• EXERCISE INSTRUCTIONS:
In the entries that follow, the lines from the one with "granting them tenure." through the one with "the probationary/trial period." are the ones to write out, exactly and with both ends included. Nothing else should appear.

• AVAILABLE RECORDS:
┌────────
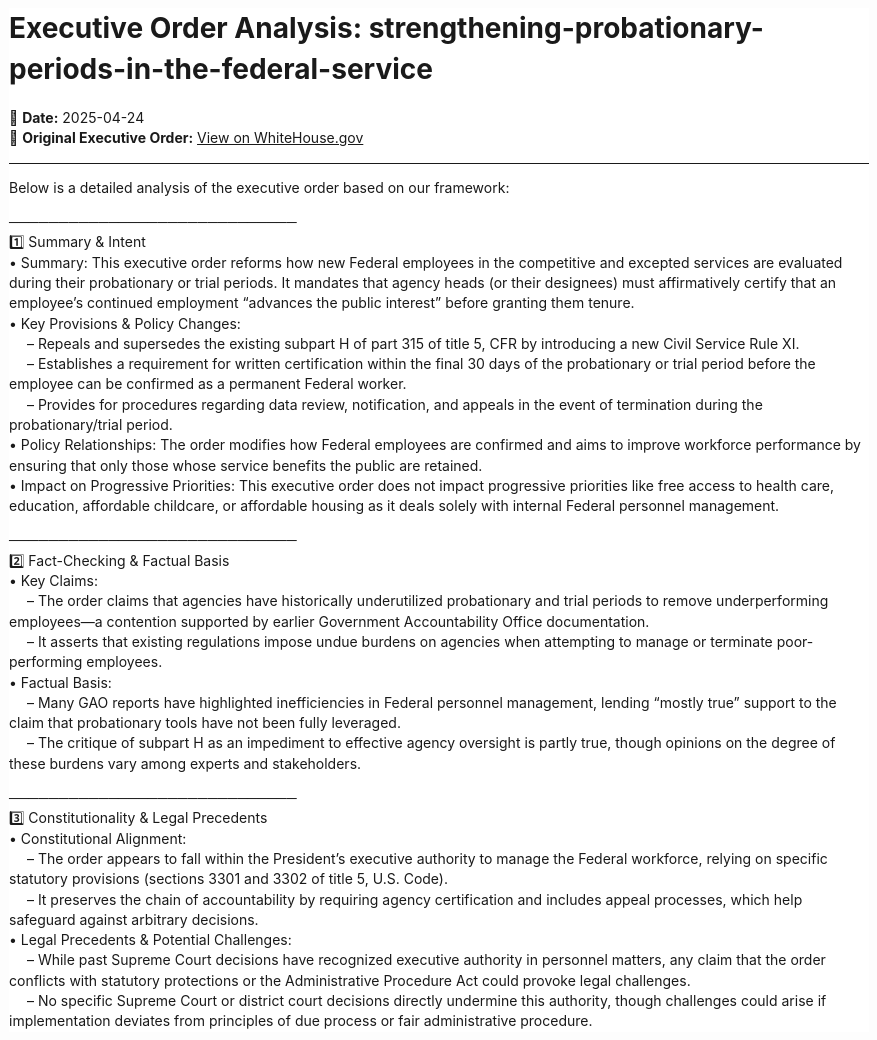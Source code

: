 # Executive Order Analysis: strengthening-probationary-periods-in-the-federal-service

📅 **Date:** 2025-04-24  
🔗 **Original Executive Order:** [View on WhiteHouse.gov](https://www.whitehouse.gov/presidential-actions/2025/04/strengthening-probationary-periods-in-the-federal-service/)

---

Below is a detailed analysis of the executive order based on our framework:

─────────────────────────────  
1️⃣ Summary & Intent  
• Summary: This executive order reforms how new Federal employees in the competitive and excepted services are evaluated during their probationary or trial periods. It mandates that agency heads (or their designees) must affirmatively certify that an employee’s continued employment “advances the public interest” before granting them tenure.  
• Key Provisions & Policy Changes:  
  – Repeals and supersedes the existing subpart H of part 315 of title 5, CFR by introducing a new Civil Service Rule XI.  
  – Establishes a requirement for written certification within the final 30 days of the probationary or trial period before the employee can be confirmed as a permanent Federal worker.  
  – Provides for procedures regarding data review, notification, and appeals in the event of termination during the probationary/trial period.  
• Policy Relationships: The order modifies how Federal employees are confirmed and aims to improve workforce performance by ensuring that only those whose service benefits the public are retained.  
• Impact on Progressive Priorities: This executive order does not impact progressive priorities like free access to health care, education, affordable childcare, or affordable housing as it deals solely with internal Federal personnel management.

─────────────────────────────  
2️⃣ Fact-Checking & Factual Basis  
• Key Claims:  
  – The order claims that agencies have historically underutilized probationary and trial periods to remove underperforming employees—a contention supported by earlier Government Accountability Office documentation.  
  – It asserts that existing regulations impose undue burdens on agencies when attempting to manage or terminate poor-performing employees.  
• Factual Basis:  
  – Many GAO reports have highlighted inefficiencies in Federal personnel management, lending “mostly true” support to the claim that probationary tools have not been fully leveraged.  
  – The critique of subpart H as an impediment to effective agency oversight is partly true, though opinions on the degree of these burdens vary among experts and stakeholders.

─────────────────────────────  
3️⃣ Constitutionality & Legal Precedents  
• Constitutional Alignment:  
  – The order appears to fall within the President’s executive authority to manage the Federal workforce, relying on specific statutory provisions (sections 3301 and 3302 of title 5, U.S. Code).  
  – It preserves the chain of accountability by requiring agency certification and includes appeal processes, which help safeguard against arbitrary decisions.  
• Legal Precedents & Potential Challenges:  
  – While past Supreme Court decisions have recognized executive authority in personnel matters, any claim that the order conflicts with statutory protections or the Administrative Procedure Act could provoke legal challenges.  
  – No specific Supreme Court or district court decisions directly undermine this authority, though challenges could arise if implementation deviates from principles of due process or fair administrative procedure.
└────────
• ANSWER TO THIS TASK:
• Summary: This executive order reforms how new Federal employees in the competitive and excepted services are evaluated during their probationary or trial periods. It mandates that agency heads (or their designees) must affirmatively certify that an employee’s continued employment “advances the public interest” before granting them tenure.  
• Key Provisions & Policy Changes:  
  – Repeals and supersedes the existing subpart H of part 315 of title 5, CFR by introducing a new Civil Service Rule XI.  
  – Establishes a requirement for written certification within the final 30 days of the probationary or trial period before the employee can be confirmed as a permanent Federal worker.  
  – Provides for procedures regarding data review, notification, and appeals in the event of termination during the probationary/trial period.  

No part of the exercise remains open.